## Prompt
Locate every line in the material below that has the word "données". Copy each of those lines.

## Dataset
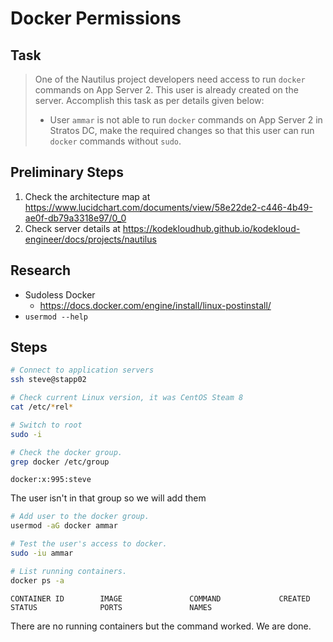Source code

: # Docker Permissions

## Task

> One of the Nautilus project developers need access to run `docker` commands on App Server 2. This user is already created on the server. Accomplish this task as per details given below:
>
> * User `ammar` is not able to run `docker` commands on App Server 2 in Stratos DC, make the required changes so that this user can run `docker` commands without `sudo`.

## Preliminary Steps

1. Check the architecture map at https://www.lucidchart.com/documents/view/58e22de2-c446-4b49-ae0f-db79a3318e97/0_0
2. Check server details at https://kodekloudhub.github.io/kodekloud-engineer/docs/projects/nautilus

## Research

* Sudoless Docker
  * https://docs.docker.com/engine/install/linux-postinstall/
* `usermod --help`

## Steps


```bash
# Connect to application servers
ssh steve@stapp02

# Check current Linux version, it was CentOS Steam 8
cat /etc/*rel*

# Switch to root
sudo -i

# Check the docker group.
grep docker /etc/group
```

```
docker:x:995:steve
```

The user isn't in that group so we will add them

```bash
# Add user to the docker group.
usermod -aG docker ammar

# Test the user's access to docker.
sudo -iu ammar

# List running containers.
docker ps -a
```

```
CONTAINER ID        IMAGE               COMMAND             CREATED             STATUS              PORTS               NAMES
```

There are no running containers but the command worked. We are done.
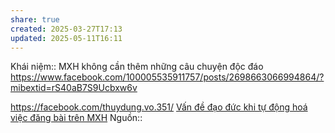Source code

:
 ```yaml
---
share: true
created: 2025-03-27T17:13
updated: 2025-05-11T16:11
---
```

Khái niệm:: 
MXH không cần thêm những câu chuyện độc đáo
https://www.facebook.com/100005535911757/posts/2698663066994864/?mibextid=rS40aB7S9Ucbxw6v

https://facebook.com/thuydung.vo.351/
[Vấn đề đạo đức khi tự động hoá việc đăng bài trên MXH](../../%F0%9F%93%90D%E1%BB%B1%20%C3%A1n/T%E1%BB%B1%20%C4%91%E1%BB%99ng%20ho%C3%A1/V%E1%BA%A5n%20%C4%91%E1%BB%81%20%C4%91%E1%BA%A1o%20%C4%91%E1%BB%A9c%20khi%20t%E1%BB%B1%20%C4%91%E1%BB%99ng%20ho%C3%A1%20vi%E1%BB%87c%20%C4%91%C4%83ng%20b%C3%A0i%20tr%C3%AAn%20MXH.md)
Nguồn:: 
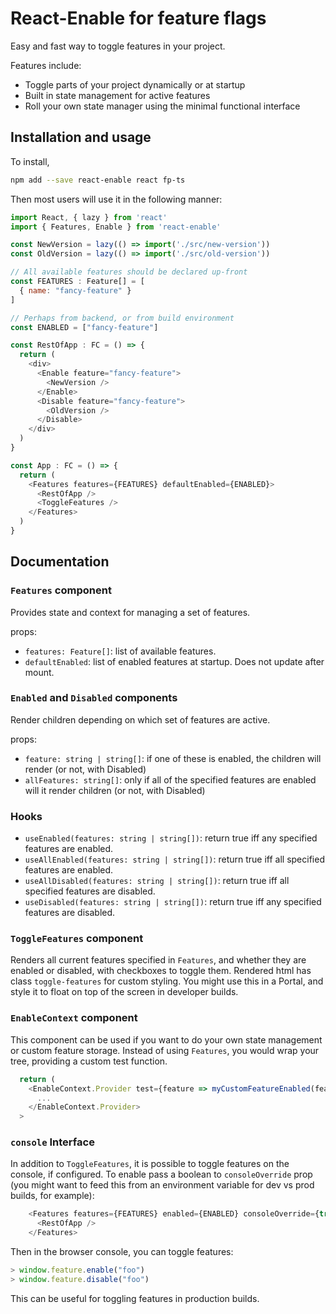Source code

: # React-Enable for feature flags

Easy and fast way to toggle features in your project.

Features include:

* Toggle parts of your project dynamically or at startup
* Built in state management for active features
* Roll your own state manager using the minimal functional interface

## Installation and usage

To install,

```sh
npm add --save react-enable react fp-ts
```

Then most users will use it in the following manner:

```js
import React, { lazy } from 'react'
import { Features, Enable } from 'react-enable'

const NewVersion = lazy(() => import('./src/new-version'))
const OldVersion = lazy(() => import('./src/old-version'))

// All available features should be declared up-front
const FEATURES : Feature[] = [
  { name: "fancy-feature" }
]

// Perhaps from backend, or from build environment
const ENABLED = ["fancy-feature"]

const RestOfApp : FC = () => {
  return (
    <div>
      <Enable feature="fancy-feature">
        <NewVersion />
      </Enable>
      <Disable feature="fancy-feature">
        <OldVersion />
      </Disable>
    </div>
  )
}

const App : FC = () => {
  return (
    <Features features={FEATURES} defaultEnabled={ENABLED}>
      <RestOfApp />
      <ToggleFeatures />
    </Features>
  )
}
```

## Documentation

### `Features` component

Provides state and context for managing a set of features.

props:

- `features: Feature[]`: list of available features.
- `defaultEnabled`: list of enabled features at startup. Does not update after mount.

### `Enabled` and `Disabled` components

Render children depending on which set of features are active.

props:

- `feature: string | string[]`: if one of these is enabled, the children will render (or not, with Disabled)
- `allFeatures: string[]`: only if all of the specified features are enabled will it render children (or not, with Disabled)

### Hooks

- `useEnabled(features: string | string[])`: return true iff any specified features are enabled.
- `useAllEnabled(features: string | string[])`:  return true iff all specified features are enabled.
- `useAllDisabled(features: string | string[])`: return true iff all specified features are disabled.
- `useDisabled(features: string | string[])`: return true iff any specified features are disabled.

### `ToggleFeatures` component

Renders all current features specified in `Features`, 
 and whether they are enabled or disabled,
  with checkboxes to toggle them.
Rendered html has class `toggle-features` for custom styling. 
You might use this in a Portal,
 and style it to float on top of the screen in developer builds.

### `EnableContext` component

This component can be used if you want to do your own state management 
 or custom feature storage.
Instead of using `Features`, 
 you would wrap your tree, 
 providing a custom test function.

```js
  return (
    <EnableContext.Provider test={feature => myCustomFeatureEnabled(feature)}>
      ...
    </EnableContext.Provider>
  >
```

### `console` Interface

In addition to `ToggleFeatures`, 
 it is possible to toggle features on the console, 
  if configured. 
To enable pass a boolean to `consoleOverride` prop 
 (you might want to feed this from an environment variable for dev vs prod builds, for example):

```js
    <Features features={FEATURES} enabled={ENABLED} consoleOverride={true}>
      <RestOfApp />
    </Features>
```

Then in the browser console, 
 you can toggle features:

```js
> window.feature.enable("foo")
> window.feature.disable("foo")
```

This can be useful for toggling features in production builds.

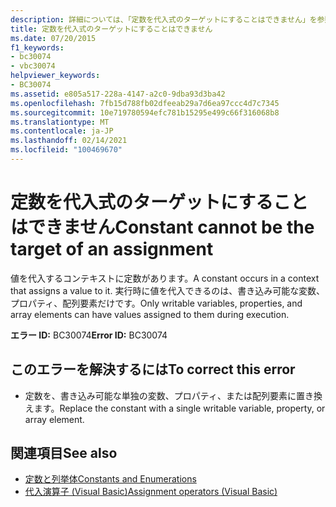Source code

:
 ```yaml
---
description: 詳細については、「定数を代入式のターゲットにすることはできません」を参照してください。
title: 定数を代入式のターゲットにすることはできません
ms.date: 07/20/2015
f1_keywords:
- bc30074
- vbc30074
helpviewer_keywords:
- BC30074
ms.assetid: e805a517-228a-4147-a2c0-9dba93d3ba42
ms.openlocfilehash: 7fb15d788fb02dfeeab29a7d6ea97ccc4d7c7345
ms.sourcegitcommit: 10e719780594efc781b15295e499c66f316068b8
ms.translationtype: MT
ms.contentlocale: ja-JP
ms.lasthandoff: 02/14/2021
ms.locfileid: "100469670"
---
```

# <a name="constant-cannot-be-the-target-of-an-assignment"></a><span data-ttu-id="7a860-103">定数を代入式のターゲットにすることはできません</span><span class="sxs-lookup"><span data-stu-id="7a860-103">Constant cannot be the target of an assignment</span></span>

<span data-ttu-id="7a860-104">値を代入するコンテキストに定数があります。</span><span class="sxs-lookup"><span data-stu-id="7a860-104">A constant occurs in a context that assigns a value to it.</span></span> <span data-ttu-id="7a860-105">実行時に値を代入できるのは、書き込み可能な変数、プロパティ、配列要素だけです。</span><span class="sxs-lookup"><span data-stu-id="7a860-105">Only writable variables, properties, and array elements can have values assigned to them during execution.</span></span>  
  
 <span data-ttu-id="7a860-106">**エラー ID:** BC30074</span><span class="sxs-lookup"><span data-stu-id="7a860-106">**Error ID:** BC30074</span></span>  
  
## <a name="to-correct-this-error"></a><span data-ttu-id="7a860-107">このエラーを解決するには</span><span class="sxs-lookup"><span data-stu-id="7a860-107">To correct this error</span></span>  
  
- <span data-ttu-id="7a860-108">定数を、書き込み可能な単独の変数、プロパティ、または配列要素に置き換えます。</span><span class="sxs-lookup"><span data-stu-id="7a860-108">Replace the constant with a single writable variable, property, or array element.</span></span>  
  
## <a name="see-also"></a><span data-ttu-id="7a860-109">関連項目</span><span class="sxs-lookup"><span data-stu-id="7a860-109">See also</span></span>

- [<span data-ttu-id="7a860-110">定数と列挙体</span><span class="sxs-lookup"><span data-stu-id="7a860-110">Constants and Enumerations</span></span>](../programming-guide/language-features/constants-enums/index.md)
- [<span data-ttu-id="7a860-111">代入演算子 (Visual Basic)</span><span class="sxs-lookup"><span data-stu-id="7a860-111">Assignment operators (Visual Basic)</span></span>](../language-reference/operators/assignment-operators.md)
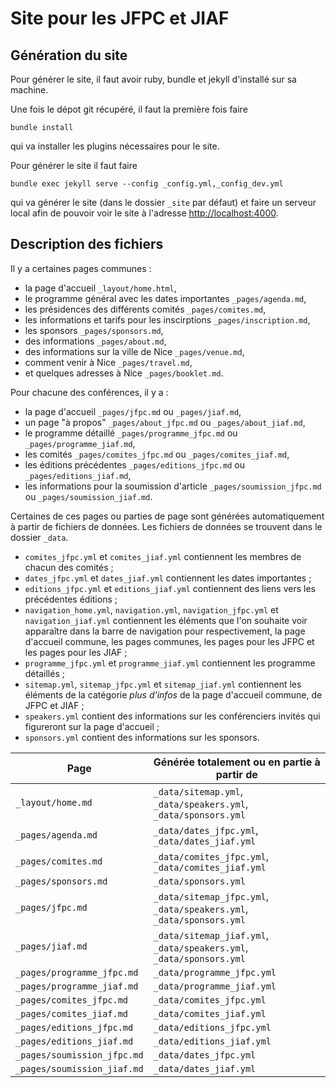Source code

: # Site pour les JFPC et JIAF

## Génération du site
Pour générer le site, il faut avoir ruby, bundle et jekyll d'installé sur sa machine.

Une fois le dépot git récupéré, il faut la première fois faire
```
bundle install
```
qui va installer les plugins nécessaires pour le site.

Pour générer le site il faut faire
```
bundle exec jekyll serve --config _config.yml,_config_dev.yml
```
qui va générer le site (dans le dossier `_site` par défaut) et faire un serveur local afin de pouvoir voir le site à l'adresse [http://localhost:4000](http://localhost:4000).

## Description des fichiers

Il y a certaines pages communes :
  - la page d'accueil `_layout/home.html`,
  - le programme général avec les dates importantes `_pages/agenda.md`,
  - les présidences des différents comités `_pages/comites.md`,
  - les informations et tarifs pour les inscirptions `_pages/inscription.md`,
  - les sponsors `_pages/sponsors.md`,
  - des informations `_pages/about.md`, 
  - des informations sur la ville de Nice `_pages/venue.md`,
  - comment venir à Nice `_pages/travel.md`,
  - et quelques adresses à Nice `_pages/booklet.md`.

Pour chacune des conférences, il y a :
  - la page d'accueil `_pages/jfpc.md` ou `_pages/jiaf.md`,
  - un page "à propos" `_pages/about_jfpc.md` ou `_pages/about_jiaf.md`,
  - le programme détaillé `_pages/programme_jfpc.md` ou `_pages/programme_jiaf.md`,
  - les comités `_pages/comites_jfpc.md` ou `_pages/comites_jiaf.md`,
  - les éditions précédentes `_pages/editions_jfpc.md` ou `_pages/editions_jiaf.md`,
  - les informations pour la soumission d'article `_pages/soumission_jfpc.md` ou `_pages/soumission_jiaf.md`.

Certaines de ces pages ou parties de page sont générées automatiquement à partir de fichiers de données.
Les fichiers de données se trouvent dans le dossier `_data`.
  - `comites_jfpc.yml` et `comites_jiaf.yml` contiennent les membres de chacun des comités ;
  - `dates_jfpc.yml` et `dates_jiaf.yml` contiennent les dates importantes ;
  - `editions_jfpc.yml` et `editions_jiaf.yml` contiennent des liens vers les précédentes éditions ;
  - `navigation_home.yml`, `navigation.yml`, `navigation_jfpc.yml` et `navigation_jiaf.yml` contiennent les éléments que l'on souhaite voir apparaître dans la barre de navigation pour respectivement, la page d'accueil commune, les pages communes, les pages pour les JFPC et les pages pour les JIAF ;
  - `programme_jfpc.yml` et `programme_jiaf.yml` contiennent les programme détaillés ;
  - `sitemap.yml`, `sitemap_jfpc.yml` et `sitemap_jiaf.yml` contiennent les éléments de la catégorie _plus d'infos_ de la page d'accueil commune, de JFPC et JIAF ;
  - `speakers.yml` contient des informations sur les conférenciers invités qui figureront sur la page d'accueil ;
  - `sponsors.yml` contient des informations sur les sponsors.


| Page                        | Générée totalement ou en partie à partir de                          |
|-----------------------------|----------------------------------------------------------------------|
| `_layout/home.md`           | `_data/sitemap.yml`, `_data/speakers.yml`, `_data/sponsors.yml`      |
| `_pages/agenda.md`          | `_data/dates_jfpc.yml`, `_data/dates_jiaf.yml`                       |
| `_pages/comites.md`         | `_data/comites_jfpc.yml`, `_data/comites_jiaf.yml`                   |
| `_pages/sponsors.md`        | `_data/sponsors.yml`                                                 |
| `_pages/jfpc.md`            | `_data/sitemap_jfpc.yml`, `_data/speakers.yml`, `_data/sponsors.yml` |
| `_pages/jiaf.md`            | `_data/sitemap_jiaf.yml`, `_data/speakers.yml`, `_data/sponsors.yml` |
| `_pages/programme_jfpc.md`  | `_data/programme_jfpc.yml`                                           |
| `_pages/programme_jiaf.md`  | `_data/programme_jiaf.yml`                                           |
| `_pages/comites_jfpc.md`    | `_data/comites_jfpc.yml`                                             |
| `_pages/comites_jiaf.md`    | `_data/comites_jiaf.yml`                                             |
| `_pages/editions_jfpc.md`   | `_data/editions_jfpc.yml`                                            |
| `_pages/editions_jiaf.md`   | `_data/editions_jiaf.yml`                                            |
| `_pages/soumission_jfpc.md` | `_data/dates_jfpc.yml`                                               |
| `_pages/soumission_jiaf.md` | `_data/dates_jiaf.yml`                                               |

## Response to the task
Certaines de ces pages ou parties de page sont générées automatiquement à partir de fichiers de données.
Les fichiers de données se trouvent dans le dossier `_data`.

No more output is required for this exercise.